(Collected data)
____

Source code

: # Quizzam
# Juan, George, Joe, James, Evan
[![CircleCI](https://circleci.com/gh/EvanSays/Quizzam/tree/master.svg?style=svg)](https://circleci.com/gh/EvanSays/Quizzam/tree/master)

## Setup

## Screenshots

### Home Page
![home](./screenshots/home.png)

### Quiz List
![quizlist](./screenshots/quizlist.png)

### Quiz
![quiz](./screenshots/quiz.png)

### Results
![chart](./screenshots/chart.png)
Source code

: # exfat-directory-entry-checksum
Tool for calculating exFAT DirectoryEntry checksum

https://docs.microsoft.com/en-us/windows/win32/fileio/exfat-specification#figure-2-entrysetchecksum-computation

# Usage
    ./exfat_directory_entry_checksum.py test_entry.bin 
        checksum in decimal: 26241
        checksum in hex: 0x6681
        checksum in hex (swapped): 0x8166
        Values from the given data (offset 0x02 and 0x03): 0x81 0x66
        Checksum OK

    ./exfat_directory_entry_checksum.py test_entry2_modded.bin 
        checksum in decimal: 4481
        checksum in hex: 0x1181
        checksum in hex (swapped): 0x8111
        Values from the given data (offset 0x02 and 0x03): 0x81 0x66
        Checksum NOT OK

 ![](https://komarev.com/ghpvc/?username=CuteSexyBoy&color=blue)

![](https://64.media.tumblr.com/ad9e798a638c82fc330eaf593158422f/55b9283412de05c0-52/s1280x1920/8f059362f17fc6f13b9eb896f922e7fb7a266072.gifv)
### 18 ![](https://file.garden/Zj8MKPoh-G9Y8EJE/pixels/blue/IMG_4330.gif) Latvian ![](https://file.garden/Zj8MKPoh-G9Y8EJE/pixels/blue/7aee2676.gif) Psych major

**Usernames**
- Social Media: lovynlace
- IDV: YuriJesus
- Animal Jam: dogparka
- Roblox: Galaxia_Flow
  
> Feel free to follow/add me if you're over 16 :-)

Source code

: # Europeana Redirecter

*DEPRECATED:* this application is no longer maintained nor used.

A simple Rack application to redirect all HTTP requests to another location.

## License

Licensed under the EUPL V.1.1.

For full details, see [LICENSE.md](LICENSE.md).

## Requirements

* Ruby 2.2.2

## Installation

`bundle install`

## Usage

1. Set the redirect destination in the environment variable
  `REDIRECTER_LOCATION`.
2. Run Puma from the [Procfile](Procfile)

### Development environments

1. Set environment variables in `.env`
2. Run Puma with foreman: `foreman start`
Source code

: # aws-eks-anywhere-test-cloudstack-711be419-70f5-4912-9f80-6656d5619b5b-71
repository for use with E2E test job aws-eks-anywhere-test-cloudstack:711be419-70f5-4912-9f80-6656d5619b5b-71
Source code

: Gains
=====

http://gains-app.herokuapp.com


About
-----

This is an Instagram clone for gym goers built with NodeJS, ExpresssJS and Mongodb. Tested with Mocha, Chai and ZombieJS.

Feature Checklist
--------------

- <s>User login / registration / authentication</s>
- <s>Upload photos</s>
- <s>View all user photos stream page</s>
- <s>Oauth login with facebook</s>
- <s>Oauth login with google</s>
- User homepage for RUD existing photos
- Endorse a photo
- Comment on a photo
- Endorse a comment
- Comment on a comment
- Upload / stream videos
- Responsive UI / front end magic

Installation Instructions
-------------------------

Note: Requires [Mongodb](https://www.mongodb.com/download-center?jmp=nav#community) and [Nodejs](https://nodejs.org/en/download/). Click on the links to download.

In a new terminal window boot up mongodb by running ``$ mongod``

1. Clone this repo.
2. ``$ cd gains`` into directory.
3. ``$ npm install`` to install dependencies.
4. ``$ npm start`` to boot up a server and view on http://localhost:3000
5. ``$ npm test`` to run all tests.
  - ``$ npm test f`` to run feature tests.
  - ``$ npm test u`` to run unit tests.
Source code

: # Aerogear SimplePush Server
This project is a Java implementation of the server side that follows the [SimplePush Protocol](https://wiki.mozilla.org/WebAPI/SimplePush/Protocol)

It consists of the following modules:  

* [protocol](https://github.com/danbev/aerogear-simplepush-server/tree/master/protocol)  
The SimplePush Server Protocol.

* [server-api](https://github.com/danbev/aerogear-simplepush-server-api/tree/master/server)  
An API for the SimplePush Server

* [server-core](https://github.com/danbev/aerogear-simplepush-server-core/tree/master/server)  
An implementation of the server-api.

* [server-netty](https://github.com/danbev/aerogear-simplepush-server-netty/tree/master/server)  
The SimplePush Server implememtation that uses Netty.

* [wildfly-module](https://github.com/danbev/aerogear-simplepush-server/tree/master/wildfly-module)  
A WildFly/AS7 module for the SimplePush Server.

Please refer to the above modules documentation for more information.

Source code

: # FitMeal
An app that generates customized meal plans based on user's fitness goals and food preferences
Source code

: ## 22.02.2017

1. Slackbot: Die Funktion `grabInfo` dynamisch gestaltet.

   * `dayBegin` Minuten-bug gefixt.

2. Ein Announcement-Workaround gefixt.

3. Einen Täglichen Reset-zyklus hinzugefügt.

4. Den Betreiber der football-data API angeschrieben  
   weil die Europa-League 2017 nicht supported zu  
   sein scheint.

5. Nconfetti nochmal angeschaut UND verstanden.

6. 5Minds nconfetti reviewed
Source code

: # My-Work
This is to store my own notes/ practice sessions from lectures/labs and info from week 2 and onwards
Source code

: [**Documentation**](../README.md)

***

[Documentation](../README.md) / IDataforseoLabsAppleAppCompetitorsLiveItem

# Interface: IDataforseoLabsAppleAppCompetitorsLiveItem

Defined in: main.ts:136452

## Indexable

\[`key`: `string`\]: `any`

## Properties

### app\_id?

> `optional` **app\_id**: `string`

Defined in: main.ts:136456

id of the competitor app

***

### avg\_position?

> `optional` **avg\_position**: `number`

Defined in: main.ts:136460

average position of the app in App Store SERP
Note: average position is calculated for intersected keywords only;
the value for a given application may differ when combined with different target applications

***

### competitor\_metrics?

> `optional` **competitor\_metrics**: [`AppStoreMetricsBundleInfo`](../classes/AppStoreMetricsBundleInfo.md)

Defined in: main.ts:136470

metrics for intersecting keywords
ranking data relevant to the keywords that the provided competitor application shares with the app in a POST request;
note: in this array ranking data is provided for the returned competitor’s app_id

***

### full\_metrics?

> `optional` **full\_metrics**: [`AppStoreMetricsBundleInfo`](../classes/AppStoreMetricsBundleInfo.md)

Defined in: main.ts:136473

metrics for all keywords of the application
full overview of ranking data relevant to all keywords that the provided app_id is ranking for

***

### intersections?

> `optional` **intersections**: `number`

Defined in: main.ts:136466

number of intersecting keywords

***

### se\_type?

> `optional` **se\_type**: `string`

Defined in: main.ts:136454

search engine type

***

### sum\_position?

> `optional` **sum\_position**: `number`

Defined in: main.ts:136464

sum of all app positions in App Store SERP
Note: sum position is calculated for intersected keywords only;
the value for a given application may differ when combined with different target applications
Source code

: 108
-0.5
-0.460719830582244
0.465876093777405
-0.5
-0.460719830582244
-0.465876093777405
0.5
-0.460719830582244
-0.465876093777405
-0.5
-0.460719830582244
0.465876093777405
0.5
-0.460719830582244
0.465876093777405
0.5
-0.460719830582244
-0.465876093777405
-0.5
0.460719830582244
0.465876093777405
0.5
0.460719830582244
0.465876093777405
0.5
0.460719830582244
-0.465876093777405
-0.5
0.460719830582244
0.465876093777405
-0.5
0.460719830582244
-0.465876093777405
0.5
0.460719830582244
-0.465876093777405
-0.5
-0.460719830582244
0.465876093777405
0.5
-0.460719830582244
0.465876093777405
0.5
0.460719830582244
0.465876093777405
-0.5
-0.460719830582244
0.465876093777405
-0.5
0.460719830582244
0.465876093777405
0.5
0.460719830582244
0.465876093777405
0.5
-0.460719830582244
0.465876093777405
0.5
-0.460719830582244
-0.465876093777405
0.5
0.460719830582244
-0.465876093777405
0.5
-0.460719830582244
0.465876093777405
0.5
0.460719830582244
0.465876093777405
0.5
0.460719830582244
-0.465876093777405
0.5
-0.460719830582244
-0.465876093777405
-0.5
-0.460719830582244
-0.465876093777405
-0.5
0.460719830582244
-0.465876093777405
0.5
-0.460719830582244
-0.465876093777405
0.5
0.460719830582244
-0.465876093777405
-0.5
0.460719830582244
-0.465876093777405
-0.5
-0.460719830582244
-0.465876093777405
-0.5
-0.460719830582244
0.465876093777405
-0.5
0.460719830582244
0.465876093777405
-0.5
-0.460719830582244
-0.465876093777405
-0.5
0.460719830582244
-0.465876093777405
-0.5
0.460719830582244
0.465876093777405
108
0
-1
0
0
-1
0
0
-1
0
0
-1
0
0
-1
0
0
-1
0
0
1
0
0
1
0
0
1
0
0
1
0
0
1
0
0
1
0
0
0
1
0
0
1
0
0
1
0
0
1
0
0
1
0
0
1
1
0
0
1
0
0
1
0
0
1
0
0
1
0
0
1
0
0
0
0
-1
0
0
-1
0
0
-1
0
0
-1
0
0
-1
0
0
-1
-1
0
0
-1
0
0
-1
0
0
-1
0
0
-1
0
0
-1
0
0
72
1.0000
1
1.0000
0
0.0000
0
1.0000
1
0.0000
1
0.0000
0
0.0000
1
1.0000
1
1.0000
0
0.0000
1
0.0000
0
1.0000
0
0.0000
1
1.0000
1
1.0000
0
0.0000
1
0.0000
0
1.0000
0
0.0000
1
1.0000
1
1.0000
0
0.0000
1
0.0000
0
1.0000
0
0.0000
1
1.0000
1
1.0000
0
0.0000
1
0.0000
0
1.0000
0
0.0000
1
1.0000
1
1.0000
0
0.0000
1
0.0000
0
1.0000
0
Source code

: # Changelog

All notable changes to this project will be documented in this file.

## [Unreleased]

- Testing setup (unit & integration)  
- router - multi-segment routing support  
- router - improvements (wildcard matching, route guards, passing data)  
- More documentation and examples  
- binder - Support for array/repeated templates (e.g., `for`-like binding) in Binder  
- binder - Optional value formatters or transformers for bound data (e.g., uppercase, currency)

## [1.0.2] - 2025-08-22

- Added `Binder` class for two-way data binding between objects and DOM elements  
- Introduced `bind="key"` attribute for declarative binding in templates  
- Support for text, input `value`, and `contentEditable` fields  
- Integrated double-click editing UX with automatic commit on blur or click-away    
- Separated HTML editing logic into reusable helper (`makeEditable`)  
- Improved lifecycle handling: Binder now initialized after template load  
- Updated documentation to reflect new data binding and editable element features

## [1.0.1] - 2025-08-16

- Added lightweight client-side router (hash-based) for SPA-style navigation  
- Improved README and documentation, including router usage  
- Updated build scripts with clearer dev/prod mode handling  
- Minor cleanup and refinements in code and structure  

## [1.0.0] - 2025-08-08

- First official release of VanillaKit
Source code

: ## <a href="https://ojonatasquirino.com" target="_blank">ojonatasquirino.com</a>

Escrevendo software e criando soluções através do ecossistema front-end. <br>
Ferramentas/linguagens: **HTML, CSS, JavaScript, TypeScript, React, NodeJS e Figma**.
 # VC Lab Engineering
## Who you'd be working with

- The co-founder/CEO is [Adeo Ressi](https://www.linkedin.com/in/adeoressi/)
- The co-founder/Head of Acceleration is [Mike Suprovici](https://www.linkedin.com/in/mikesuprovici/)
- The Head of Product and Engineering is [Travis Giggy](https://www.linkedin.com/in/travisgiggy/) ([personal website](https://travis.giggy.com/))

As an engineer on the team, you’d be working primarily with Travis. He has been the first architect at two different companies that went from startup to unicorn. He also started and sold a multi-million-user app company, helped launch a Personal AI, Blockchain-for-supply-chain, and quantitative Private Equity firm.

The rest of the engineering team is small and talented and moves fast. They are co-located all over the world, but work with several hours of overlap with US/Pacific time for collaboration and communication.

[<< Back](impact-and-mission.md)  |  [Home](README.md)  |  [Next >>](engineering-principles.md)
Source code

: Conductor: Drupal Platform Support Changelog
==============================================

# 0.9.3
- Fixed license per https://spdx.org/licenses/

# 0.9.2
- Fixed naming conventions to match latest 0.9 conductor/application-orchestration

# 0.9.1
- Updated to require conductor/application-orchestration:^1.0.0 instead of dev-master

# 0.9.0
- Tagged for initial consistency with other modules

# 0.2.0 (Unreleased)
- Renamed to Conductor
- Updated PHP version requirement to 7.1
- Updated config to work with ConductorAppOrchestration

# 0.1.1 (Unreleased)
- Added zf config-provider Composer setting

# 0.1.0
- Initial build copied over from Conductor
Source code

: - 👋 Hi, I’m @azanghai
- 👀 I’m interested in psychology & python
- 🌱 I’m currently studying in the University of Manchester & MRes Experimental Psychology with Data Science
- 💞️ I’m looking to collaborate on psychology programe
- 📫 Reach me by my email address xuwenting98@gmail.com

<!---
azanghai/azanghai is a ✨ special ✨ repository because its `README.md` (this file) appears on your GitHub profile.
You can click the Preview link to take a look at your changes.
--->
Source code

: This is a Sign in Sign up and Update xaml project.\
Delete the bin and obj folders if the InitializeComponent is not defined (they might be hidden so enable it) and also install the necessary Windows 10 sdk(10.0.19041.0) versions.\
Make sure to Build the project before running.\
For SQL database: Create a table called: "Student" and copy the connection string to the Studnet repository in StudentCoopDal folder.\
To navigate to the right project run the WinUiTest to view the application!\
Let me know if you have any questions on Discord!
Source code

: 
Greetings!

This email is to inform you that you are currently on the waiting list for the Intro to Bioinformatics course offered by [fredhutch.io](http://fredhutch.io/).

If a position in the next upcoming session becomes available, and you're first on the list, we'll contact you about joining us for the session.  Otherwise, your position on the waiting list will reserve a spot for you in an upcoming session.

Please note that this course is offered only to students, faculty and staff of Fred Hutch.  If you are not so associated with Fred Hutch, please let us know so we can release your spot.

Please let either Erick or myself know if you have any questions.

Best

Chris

____

Wherever the string "boot" appears in the entries, copy that line.

In a new terminal window boot up mongodb by running ``$ mongod``
4. ``$ npm start`` to boot up a server and view on http://localhost:3000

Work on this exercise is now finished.